Я не знаю, что и думать. Если мужчина прав, и отец Ильи не ошибся… Почему не сказал? Почему не нашел? Ведь смог бы, если захотел…
Понимание настигает меня ударом молнии. Огорошивает похлеще ушата ледяной воды. Бросает из воды в полымя, вновь побуждая сорваться с места и бежать, нестись в опустившуюся на город ночь сломя голову. Ведь я чувствовала, каким нежным он был со мной, знала в душе, что не мог он быть таким с другими! Должна была понять, когда пришел! Когда после Игоря не отвернулся!
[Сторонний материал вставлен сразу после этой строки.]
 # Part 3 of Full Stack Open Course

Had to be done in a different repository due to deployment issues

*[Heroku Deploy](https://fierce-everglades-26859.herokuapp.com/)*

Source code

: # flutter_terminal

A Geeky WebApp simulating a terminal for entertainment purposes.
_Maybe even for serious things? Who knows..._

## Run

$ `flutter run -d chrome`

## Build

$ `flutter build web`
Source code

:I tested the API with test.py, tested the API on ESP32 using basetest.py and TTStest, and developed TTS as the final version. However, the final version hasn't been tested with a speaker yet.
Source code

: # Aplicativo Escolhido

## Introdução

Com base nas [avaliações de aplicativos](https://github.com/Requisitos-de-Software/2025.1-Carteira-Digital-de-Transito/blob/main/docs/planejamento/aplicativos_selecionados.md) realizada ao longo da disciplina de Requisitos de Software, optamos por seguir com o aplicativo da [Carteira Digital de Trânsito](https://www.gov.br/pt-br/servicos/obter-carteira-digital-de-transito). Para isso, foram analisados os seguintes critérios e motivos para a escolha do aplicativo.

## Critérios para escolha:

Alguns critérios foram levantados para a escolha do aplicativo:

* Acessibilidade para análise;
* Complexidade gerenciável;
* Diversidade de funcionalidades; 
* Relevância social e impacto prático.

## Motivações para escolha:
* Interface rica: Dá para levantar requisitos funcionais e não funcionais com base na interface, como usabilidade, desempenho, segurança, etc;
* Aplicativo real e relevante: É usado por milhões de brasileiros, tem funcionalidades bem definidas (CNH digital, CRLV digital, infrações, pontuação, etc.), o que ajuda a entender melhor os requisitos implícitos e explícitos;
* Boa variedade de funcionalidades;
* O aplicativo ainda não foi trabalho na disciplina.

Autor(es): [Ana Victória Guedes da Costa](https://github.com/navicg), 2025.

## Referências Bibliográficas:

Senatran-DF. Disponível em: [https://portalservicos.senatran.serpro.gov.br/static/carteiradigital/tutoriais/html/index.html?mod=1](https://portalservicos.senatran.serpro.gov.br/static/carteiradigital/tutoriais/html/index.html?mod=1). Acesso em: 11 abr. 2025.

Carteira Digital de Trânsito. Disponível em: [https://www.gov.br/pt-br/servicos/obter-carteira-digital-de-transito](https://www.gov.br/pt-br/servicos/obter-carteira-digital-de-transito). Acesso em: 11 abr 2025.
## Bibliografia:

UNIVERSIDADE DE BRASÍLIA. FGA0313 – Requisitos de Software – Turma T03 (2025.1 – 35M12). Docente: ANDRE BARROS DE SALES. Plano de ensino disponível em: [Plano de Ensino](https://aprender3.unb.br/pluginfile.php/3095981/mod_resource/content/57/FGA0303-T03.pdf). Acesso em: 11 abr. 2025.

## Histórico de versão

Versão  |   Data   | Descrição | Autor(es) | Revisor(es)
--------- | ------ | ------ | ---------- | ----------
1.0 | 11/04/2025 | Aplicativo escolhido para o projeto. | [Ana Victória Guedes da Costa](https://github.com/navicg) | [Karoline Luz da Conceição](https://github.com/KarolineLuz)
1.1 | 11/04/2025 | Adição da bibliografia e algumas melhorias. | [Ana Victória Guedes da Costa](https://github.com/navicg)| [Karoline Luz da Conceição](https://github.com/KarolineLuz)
Когда так целовал, что от счастья заходилась криком душа!
Почему же мы промолчали оба?!
— Потому что пообещал, — говорю я потерянно вслух. — Я попросила, а он пообещал, что никто и никогда не заставит меня любить его против моей воли.
— Четыре боя, Люк. Четыре боя с лучшими бойцами моих друзей и, если ты выстоишь, как заявляешь… Если продержишься на ногах первые три, до встречи с моим новым бойцом — Сагитом, — я заплачу тебе с общака вдвое больше твоей прошлой доли. А если не устоишь…
— Если я не сдохну, Айдар, ты заплатишь мне половину. В противном случае — моя доля достанется тебе.